Records contained in a dataset:
----------
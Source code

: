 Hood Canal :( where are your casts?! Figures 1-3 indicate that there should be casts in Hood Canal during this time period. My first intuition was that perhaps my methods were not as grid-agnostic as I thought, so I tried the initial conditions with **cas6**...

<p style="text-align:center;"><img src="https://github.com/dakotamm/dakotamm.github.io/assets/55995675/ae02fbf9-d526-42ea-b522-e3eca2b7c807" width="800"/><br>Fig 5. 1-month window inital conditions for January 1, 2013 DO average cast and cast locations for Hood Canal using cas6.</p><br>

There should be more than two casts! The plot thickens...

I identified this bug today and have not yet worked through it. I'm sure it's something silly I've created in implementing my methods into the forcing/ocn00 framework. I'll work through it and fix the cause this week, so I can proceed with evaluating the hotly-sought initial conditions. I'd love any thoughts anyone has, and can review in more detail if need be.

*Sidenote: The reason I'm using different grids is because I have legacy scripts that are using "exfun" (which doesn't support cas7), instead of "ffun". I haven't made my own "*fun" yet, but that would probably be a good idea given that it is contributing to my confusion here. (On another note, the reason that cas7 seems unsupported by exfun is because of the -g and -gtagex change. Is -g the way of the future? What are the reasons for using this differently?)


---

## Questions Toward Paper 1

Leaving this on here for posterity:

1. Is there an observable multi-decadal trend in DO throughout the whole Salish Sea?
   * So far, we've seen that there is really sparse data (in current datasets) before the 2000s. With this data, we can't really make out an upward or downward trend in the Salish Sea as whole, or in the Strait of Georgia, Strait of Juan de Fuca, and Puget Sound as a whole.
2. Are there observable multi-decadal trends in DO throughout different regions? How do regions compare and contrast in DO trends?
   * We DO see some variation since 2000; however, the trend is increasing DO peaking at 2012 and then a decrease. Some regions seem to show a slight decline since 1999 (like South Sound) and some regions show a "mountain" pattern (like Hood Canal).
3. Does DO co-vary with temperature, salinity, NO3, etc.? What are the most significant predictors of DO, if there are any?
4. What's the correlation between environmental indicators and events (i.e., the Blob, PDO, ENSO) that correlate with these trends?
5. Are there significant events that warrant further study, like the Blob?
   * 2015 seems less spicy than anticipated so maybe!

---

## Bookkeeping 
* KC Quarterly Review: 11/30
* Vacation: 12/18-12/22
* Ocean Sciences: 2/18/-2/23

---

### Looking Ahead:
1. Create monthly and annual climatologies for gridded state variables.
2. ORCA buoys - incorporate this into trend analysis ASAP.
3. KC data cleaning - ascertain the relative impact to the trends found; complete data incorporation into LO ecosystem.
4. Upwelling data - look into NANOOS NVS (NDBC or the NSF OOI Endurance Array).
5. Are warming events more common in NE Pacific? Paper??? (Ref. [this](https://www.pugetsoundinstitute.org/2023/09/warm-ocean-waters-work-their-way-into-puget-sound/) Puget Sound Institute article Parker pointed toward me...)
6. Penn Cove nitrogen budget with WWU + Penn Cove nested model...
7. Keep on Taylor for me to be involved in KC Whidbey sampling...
----------
# Assigned task
Which lines in the data above contain "trends"? Show each one.

# Written solution
2. Are there observable multi-decadal trends in DO throughout different regions? How do regions compare and contrast in DO trends?
4. What's the correlation between environmental indicators and events (i.e., the Blob, PDO, ENSO) that correlate with these trends?
3. KC data cleaning - ascertain the relative impact to the trends found; complete data incorporation into LO ecosystem.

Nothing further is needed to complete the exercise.